This month’s Sewcialist challenge theme was “Oonapalooza”. Named after the one and only Oona of Oonaballoona, the theme was meant to inspire aspiring Kalkatroonans to go forth and sew up outfits inspired by Oona. I loved the idea of Oona-inspired sewing, but for most of the month I was completely uninspired. It isn’t that I don’t love to read Oona’s blog, I really do. It was just that her style is so completely different from the things I usually make and wear. I didn’t want to make something just to join the challenge, rather I wanted to make something that would combine the best of my own style with a dash of Oona awesomeness. It needed splashy colors, a positive attitude, and fabric devoid of polyester-ness. I love her floaty maxi dresses, but I didn’t have anything in my fabric stash that struck me as particularly Oona-ish. Finally, it hit me.

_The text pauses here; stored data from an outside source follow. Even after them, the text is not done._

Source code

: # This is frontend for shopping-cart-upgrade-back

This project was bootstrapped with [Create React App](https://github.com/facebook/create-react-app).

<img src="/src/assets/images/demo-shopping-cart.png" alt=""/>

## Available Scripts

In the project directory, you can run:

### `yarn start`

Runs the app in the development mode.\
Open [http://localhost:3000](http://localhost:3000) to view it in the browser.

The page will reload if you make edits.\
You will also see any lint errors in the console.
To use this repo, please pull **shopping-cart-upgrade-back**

I needed to make a wiggle dress, and it needed to be out of a particular flowery fabric that has been marinating in my stash just waiting for the right project to come along.

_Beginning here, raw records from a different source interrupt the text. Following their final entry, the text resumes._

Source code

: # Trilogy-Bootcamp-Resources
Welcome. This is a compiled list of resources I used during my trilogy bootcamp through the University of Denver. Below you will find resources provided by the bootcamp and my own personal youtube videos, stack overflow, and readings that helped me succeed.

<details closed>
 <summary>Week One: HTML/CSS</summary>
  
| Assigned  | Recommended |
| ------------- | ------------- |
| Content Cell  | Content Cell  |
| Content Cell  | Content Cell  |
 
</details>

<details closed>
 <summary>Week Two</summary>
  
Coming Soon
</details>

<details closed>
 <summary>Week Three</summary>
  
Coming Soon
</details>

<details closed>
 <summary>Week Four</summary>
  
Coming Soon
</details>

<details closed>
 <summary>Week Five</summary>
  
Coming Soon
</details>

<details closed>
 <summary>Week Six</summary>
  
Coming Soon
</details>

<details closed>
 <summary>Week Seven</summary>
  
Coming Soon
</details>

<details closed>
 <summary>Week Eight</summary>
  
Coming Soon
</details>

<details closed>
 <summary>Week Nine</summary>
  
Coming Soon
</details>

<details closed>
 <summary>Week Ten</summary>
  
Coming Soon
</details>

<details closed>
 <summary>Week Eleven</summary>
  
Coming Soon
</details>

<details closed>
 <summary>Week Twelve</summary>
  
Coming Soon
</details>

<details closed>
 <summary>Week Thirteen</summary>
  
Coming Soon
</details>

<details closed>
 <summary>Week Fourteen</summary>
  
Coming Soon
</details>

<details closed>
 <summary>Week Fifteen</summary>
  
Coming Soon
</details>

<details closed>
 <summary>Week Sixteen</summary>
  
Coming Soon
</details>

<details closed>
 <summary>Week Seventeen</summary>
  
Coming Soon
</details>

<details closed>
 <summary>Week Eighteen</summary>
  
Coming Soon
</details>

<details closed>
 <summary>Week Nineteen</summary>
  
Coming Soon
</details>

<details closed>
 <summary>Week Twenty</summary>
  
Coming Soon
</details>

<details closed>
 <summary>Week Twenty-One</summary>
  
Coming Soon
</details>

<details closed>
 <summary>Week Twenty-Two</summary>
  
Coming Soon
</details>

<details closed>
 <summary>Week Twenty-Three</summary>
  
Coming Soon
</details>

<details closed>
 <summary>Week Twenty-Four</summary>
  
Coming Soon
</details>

No one does wiggle dresses quite like Oona, but as far as I’m concerned, I don’t think my version is too shabby. The fabric is something I never would have managed to find and buy, mainly because it’s orange. I like orange as a color and as a fruit (my house is even painted orange, and yes, we chose the color on purpose). However, the colors that tend to make me look best when I wear them veer toward the soft pinks and navy blues. Orange is usually one of those colors that doesn’t set me off well. When I have worn orange, I’ve spent my day telling people “no, I’m not sick” or “no, I slept just fine.” This particular fabric, though has the orange interspersed with enough green and white that I don’t think it ends up pulling all my color out of my face, and even if it does, what other color could they possibly have made poppies? Anyway, I acquired it in one of those FabricMart bundles, and I may have shrieked in glee when I pulled it out of the box. It’s a heavy sateen type fabric, probably mostly or all cotton from the way it presses and sews. The selvedge was printed with “Smithsonian Botanical Collection”. I suspect it might actually have been intended as upholstery fabric. Can you imagine this fabric as curtains? I used white batiste to line the entire dress. In retrospect, I probably should have used something slipperier for the skirt portion of the lining.
The bodice is from the By Hand London Flora pattern. I didn’t make any changes to the bodice from my previous Flora. The skirt is the By Hand London Charlotte skirt. I’ve had the skirt pattern for a while, but hadn’t made it up yet. The initial results of this franken-patterning were very nearly tragic. (but since things turned out okay in the end, you can laugh at this next part.)
Here you see the dress in motion. I love how this dress hugs my curves, but as you can see, there’s quite a bit of curve there. When I first attached the skirt, thankfully before I put the ruffle on the bottom, I tried it on. It was nearly 11 p.m. I was tired, but trying this dress on was making me feel much more glamorous than I’m usually inclined to feel at that time of the night. I had been wearing leggings with my dress that day and hadn’t taken them off to do the post-zipper-insertion try-on. I noticed some bunching and decided that I should probably take the leggings off to check the fit properly, since I’ll never be wearing leggings with this dress (though a pair of control-top pantyhose is probably in order). I tried to lift the skirt to doff my leggings, and realized that the Charlotte pattern, as drafted, is too pegged for the hem edge to fit over my hips. Now, if I had been making a skirt, I probably would have just told myself that when I wear it, it will have to come down from the waistline like trousers when using the facilities. I briefly thought about what that would be like in a dress and dismissed it as far too impractical. I don’t really want to have a dress that I would have to take off every time I went to the restroom. I don’t really want to find out if women in public restrooms would zip me back up if I asked them nicely. So much for feeling glamorous. I went to bed and thought about what to do to fix it. The skirt was quite long, even though I’d taken off an inch or so from the pattern as I cut it out. To fix my problem, I ended up cutting off 6 inches from the hem of the skirt, and that brought it up to a point in the skirt that was wide enough to fit over my hips. Then I attached the ruffle, and the finished length turned out to hit at a relatively flattering spot on my legs. Hooray! I could go back to feeling glamorous.
I’m not entirely sure where I’m going to wear this dress. It’s got too much va-va-voom to wear to meet for worship. It’s too fancy for the usual running errands and such. It will make a good date night dress. I guess I need to ask Pete out to dinner without the kids.
Since this dress is Oona-inspired, I thought it would be fun to try to have at least one photo similar to a pose/shot that she tends to do. I have this idea that she’s really, really tall because she takes those photos looking down at the camera from a few stairs up that make her look really, really tall. I don’t have any outdoor stairs, though, and my indoor stairs are not at all photogenic, so I had to improvise.
I’m pretty sure I don’t look as tall as Oona, but at least my experiment yielded me an interesting picture.
Stash-Busting Stats: 35/50 projects. 73 1/2 yards.